__YOUR ASSIGNMENT__
Every single entry below should be reproduced verbatim.

(Beginning of DATA IN THIS EXERCISE)

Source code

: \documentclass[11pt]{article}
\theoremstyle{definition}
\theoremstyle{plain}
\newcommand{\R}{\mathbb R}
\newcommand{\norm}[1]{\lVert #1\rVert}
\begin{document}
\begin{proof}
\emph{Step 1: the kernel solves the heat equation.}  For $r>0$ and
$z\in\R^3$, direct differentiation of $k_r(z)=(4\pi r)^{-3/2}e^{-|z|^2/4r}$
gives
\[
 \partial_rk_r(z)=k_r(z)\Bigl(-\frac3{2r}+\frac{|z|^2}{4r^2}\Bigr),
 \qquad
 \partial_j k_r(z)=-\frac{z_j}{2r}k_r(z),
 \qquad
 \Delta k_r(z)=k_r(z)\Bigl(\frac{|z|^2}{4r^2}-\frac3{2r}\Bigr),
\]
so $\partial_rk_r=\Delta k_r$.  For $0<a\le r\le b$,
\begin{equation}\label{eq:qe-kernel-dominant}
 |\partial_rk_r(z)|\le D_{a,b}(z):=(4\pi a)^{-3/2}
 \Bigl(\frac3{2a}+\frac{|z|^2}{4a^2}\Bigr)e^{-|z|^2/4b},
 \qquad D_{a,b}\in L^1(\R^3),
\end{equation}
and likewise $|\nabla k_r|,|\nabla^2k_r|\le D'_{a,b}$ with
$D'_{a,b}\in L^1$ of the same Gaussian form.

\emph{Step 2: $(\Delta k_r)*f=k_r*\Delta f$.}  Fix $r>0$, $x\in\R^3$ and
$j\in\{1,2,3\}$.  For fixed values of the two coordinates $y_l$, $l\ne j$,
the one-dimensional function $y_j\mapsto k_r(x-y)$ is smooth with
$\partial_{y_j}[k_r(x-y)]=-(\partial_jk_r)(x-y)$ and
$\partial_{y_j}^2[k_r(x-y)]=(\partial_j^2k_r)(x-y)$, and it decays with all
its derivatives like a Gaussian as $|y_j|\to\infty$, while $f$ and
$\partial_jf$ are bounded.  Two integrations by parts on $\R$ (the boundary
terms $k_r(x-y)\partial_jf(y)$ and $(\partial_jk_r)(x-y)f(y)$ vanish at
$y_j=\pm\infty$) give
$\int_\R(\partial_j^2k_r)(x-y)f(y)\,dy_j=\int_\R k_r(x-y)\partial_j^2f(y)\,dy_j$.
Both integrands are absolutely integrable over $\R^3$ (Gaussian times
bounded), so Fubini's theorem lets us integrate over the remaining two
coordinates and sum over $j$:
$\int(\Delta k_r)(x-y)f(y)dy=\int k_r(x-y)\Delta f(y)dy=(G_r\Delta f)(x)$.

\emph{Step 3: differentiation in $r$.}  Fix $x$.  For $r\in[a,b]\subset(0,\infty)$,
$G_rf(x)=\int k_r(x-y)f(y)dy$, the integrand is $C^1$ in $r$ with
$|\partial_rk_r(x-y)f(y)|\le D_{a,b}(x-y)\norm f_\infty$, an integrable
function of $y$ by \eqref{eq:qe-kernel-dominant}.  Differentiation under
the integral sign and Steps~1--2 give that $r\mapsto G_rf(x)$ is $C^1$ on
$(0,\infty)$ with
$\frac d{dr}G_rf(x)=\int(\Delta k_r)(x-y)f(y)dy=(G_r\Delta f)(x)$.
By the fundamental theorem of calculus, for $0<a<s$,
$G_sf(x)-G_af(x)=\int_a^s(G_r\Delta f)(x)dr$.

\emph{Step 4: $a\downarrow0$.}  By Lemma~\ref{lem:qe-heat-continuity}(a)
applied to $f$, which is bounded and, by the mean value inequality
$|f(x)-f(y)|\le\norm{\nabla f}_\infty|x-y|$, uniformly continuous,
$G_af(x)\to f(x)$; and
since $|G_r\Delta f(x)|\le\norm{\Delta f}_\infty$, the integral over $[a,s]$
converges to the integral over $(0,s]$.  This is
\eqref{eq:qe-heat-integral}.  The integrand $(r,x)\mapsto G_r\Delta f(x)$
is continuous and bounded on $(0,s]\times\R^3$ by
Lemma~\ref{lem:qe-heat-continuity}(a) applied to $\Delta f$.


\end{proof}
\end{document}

(End of DATA IN THIS EXERCISE)

__RESULT OF THIS TASK__
Source code

: \documentclass[11pt]{article}
\theoremstyle{definition}
\theoremstyle{plain}
\newcommand{\R}{\mathbb R}
\newcommand{\norm}[1]{\lVert #1\rVert}
\begin{document}
\begin{proof}
\emph{Step 1: the kernel solves the heat equation.}  For $r>0$ and
$z\in\R^3$, direct differentiation of $k_r(z)=(4\pi r)^{-3/2}e^{-|z|^2/4r}$
gives
\[
 \partial_rk_r(z)=k_r(z)\Bigl(-\frac3{2r}+\frac{|z|^2}{4r^2}\Bigr),
 \qquad
 \partial_j k_r(z)=-\frac{z_j}{2r}k_r(z),
 \qquad
 \Delta k_r(z)=k_r(z)\Bigl(\frac{|z|^2}{4r^2}-\frac3{2r}\Bigr),
\]
so $\partial_rk_r=\Delta k_r$.  For $0<a\le r\le b$,
\begin{equation}\label{eq:qe-kernel-dominant}
 |\partial_rk_r(z)|\le D_{a,b}(z):=(4\pi a)^{-3/2}
 \Bigl(\frac3{2a}+\frac{|z|^2}{4a^2}\Bigr)e^{-|z|^2/4b},
 \qquad D_{a,b}\in L^1(\R^3),
\end{equation}
and likewise $|\nabla k_r|,|\nabla^2k_r|\le D'_{a,b}$ with
$D'_{a,b}\in L^1$ of the same Gaussian form.

\emph{Step 2: $(\Delta k_r)*f=k_r*\Delta f$.}  Fix $r>0$, $x\in\R^3$ and
$j\in\{1,2,3\}$.  For fixed values of the two coordinates $y_l$, $l\ne j$,
the one-dimensional function $y_j\mapsto k_r(x-y)$ is smooth with
$\partial_{y_j}[k_r(x-y)]=-(\partial_jk_r)(x-y)$ and
$\partial_{y_j}^2[k_r(x-y)]=(\partial_j^2k_r)(x-y)$, and it decays with all
its derivatives like a Gaussian as $|y_j|\to\infty$, while $f$ and
$\partial_jf$ are bounded.  Two integrations by parts on $\R$ (the boundary
terms $k_r(x-y)\partial_jf(y)$ and $(\partial_jk_r)(x-y)f(y)$ vanish at
$y_j=\pm\infty$) give
$\int_\R(\partial_j^2k_r)(x-y)f(y)\,dy_j=\int_\R k_r(x-y)\partial_j^2f(y)\,dy_j$.
Both integrands are absolutely integrable over $\R^3$ (Gaussian times
bounded), so Fubini's theorem lets us integrate over the remaining two
coordinates and sum over $j$:
$\int(\Delta k_r)(x-y)f(y)dy=\int k_r(x-y)\Delta f(y)dy=(G_r\Delta f)(x)$.

\emph{Step 3: differentiation in $r$.}  Fix $x$.  For $r\in[a,b]\subset(0,\infty)$,
$G_rf(x)=\int k_r(x-y)f(y)dy$, the integrand is $C^1$ in $r$ with
$|\partial_rk_r(x-y)f(y)|\le D_{a,b}(x-y)\norm f_\infty$, an integrable
function of $y$ by \eqref{eq:qe-kernel-dominant}.  Differentiation under
the integral sign and Steps~1--2 give that $r\mapsto G_rf(x)$ is $C^1$ on
$(0,\infty)$ with
$\frac d{dr}G_rf(x)=\int(\Delta k_r)(x-y)f(y)dy=(G_r\Delta f)(x)$.
By the fundamental theorem of calculus, for $0<a<s$,
$G_sf(x)-G_af(x)=\int_a^s(G_r\Delta f)(x)dr$.

\emph{Step 4: $a\downarrow0$.}  By Lemma~\ref{lem:qe-heat-continuity}(a)
applied to $f$, which is bounded and, by the mean value inequality
$|f(x)-f(y)|\le\norm{\nabla f}_\infty|x-y|$, uniformly continuous,
$G_af(x)\to f(x)$; and
since $|G_r\Delta f(x)|\le\norm{\Delta f}_\infty$, the integral over $[a,s]$
converges to the integral over $(0,s]$.  This is
\eqref{eq:qe-heat-integral}.  The integrand $(r,x)\mapsto G_r\Delta f(x)$
is continuous and bounded on $(0,s]\times\R^3$ by
Lemma~\ref{lem:qe-heat-continuity}(a) applied to $\Delta f$.


\end{proof}
\end{document}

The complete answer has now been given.